Fig. 2. Diplichnites gouldi trackways with arrows depicting the direction of movement. A, Photo, and B, interpretive diagram of trackways T1–T3 from Cotterills Lookout. C–E, Photos and interpretive diagram of trackways T5–T8 from KCRW46. F, Photo, and G, interpretive diagram of the trackway T4 from Cotterills Lookout. H, Diplichnites isp. (trackway T9) found on a boulder as float in cemented (arrows) stairs near KCRW80. Note sunglasses are 145 mm wide in each image and scale bars = 100 mm.
Fig. 3. Small, complex trail on a sandstone block near the top of the northern ascent to the Kings Canyon Rim Walk. A, Overview of the trail; B, Enlargement of the best-preserved end of the trail; C, Line-drawing of a portion of the trail showing individual elements. Scale bars = 10 mm.
Fig. 4. Surficial circular traces (?Laevicyclus isp.) recorded at the base of the staircase leading up from the eastern base of the ‘Garden of Eden’ walk. Scale bar = 100 mm.
Fig. 5. Horizontal to sub-horizontal Beaconites antarcticus (Vialov) emend. Keighley & Pickerill, Citation1994, lined, backfilled burrows in isolated blocks near the top of the stairs descending from the southern rim of the Kings Canyon trail. A, Burrows in fine-grained sandstone with iron-stained infill. B, Enlargement of selected burrows in A. C, Burrows with silty lining and diffuse meniscate laminae in fine-grained sandstone. D, Enlargement of one burrow in C. Scale bars = 10 mm.

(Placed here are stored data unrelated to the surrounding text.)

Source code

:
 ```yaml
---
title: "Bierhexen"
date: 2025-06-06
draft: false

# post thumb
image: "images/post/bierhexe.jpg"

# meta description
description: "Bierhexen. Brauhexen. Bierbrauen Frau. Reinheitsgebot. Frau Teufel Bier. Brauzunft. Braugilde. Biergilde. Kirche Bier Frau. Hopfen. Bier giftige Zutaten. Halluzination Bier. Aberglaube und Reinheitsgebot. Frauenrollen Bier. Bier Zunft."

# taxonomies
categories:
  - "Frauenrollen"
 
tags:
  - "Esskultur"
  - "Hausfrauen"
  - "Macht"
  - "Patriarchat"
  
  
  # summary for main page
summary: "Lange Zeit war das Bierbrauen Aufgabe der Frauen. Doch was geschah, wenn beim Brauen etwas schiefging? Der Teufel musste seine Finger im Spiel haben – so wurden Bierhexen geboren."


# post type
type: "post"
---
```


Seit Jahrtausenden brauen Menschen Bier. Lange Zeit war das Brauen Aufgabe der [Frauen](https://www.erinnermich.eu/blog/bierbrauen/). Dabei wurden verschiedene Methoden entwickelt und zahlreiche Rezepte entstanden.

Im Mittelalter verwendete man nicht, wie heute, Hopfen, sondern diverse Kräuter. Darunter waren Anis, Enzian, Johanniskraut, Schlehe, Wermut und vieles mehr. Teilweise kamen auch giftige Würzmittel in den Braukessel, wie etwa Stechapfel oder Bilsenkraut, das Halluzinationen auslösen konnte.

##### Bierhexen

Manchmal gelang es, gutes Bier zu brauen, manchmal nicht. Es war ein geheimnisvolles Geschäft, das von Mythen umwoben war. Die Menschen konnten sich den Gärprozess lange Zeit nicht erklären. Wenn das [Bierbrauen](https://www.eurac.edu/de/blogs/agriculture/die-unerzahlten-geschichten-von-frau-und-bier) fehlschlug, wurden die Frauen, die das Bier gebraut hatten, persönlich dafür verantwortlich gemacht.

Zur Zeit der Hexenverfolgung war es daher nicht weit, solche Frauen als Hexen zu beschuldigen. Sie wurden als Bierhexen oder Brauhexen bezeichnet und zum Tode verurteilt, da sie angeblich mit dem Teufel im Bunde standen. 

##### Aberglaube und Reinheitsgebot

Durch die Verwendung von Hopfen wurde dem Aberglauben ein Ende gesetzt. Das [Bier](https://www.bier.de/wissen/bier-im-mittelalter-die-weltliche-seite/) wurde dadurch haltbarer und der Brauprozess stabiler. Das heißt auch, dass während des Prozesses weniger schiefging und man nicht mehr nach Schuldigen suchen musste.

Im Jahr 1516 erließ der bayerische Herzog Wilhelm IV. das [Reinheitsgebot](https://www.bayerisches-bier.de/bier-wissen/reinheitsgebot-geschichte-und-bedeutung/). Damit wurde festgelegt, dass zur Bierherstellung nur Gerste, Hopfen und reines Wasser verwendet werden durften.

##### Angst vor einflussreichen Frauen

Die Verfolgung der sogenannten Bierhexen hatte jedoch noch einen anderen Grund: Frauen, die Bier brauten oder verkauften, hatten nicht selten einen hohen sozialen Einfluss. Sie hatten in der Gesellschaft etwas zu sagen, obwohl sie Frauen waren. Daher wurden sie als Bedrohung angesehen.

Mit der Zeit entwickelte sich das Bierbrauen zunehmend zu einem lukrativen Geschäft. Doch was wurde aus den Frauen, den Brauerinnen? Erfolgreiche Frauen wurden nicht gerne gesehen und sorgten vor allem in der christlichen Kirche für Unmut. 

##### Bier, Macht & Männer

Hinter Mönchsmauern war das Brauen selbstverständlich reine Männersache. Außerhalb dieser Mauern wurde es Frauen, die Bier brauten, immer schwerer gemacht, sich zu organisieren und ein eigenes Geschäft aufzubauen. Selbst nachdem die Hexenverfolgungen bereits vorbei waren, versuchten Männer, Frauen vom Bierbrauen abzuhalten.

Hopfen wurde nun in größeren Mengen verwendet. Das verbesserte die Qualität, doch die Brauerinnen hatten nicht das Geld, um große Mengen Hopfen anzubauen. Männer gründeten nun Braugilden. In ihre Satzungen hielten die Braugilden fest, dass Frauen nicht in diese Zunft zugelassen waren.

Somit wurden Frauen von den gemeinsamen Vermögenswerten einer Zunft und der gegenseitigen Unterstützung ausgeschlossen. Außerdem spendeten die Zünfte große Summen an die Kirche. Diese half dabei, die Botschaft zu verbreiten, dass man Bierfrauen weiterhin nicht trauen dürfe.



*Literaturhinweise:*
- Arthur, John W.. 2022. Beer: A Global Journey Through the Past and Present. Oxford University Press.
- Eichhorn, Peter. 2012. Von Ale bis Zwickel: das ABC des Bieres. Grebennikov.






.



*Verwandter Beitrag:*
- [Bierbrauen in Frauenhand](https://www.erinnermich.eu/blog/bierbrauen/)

Fig. 6. Large, horizontal to oblique Taenidium barretti (Bradshaw) emend. Keighley & Pickerill, Citation1994 burrows. A, Several irregularly orientated burrows associated with a ripple-marked bedding plane. B, Low-angle view of two burrows illustrated in A. C, Cluster of intersecting burrows, some with Cruziana-like surface striations. Circled area hosts numerous ?vertical Skolithos-like burrow openings. D, E, Horizontal burrows bearing complex surface striations. F, Horizontal burrow bearing fine transverse striations interpreted to represent current lineations on the partially exhumed burrow fill. G, I, Horizontal burrows bearing arcuate or en echelon markings along the margins (arrowed). H, Segmented burrow reminiscent of dorsal tergite impressions of a large arthropod. Scale bars = 10 mm except in A (=100 mm); coin in B and C = 25 mm diameter.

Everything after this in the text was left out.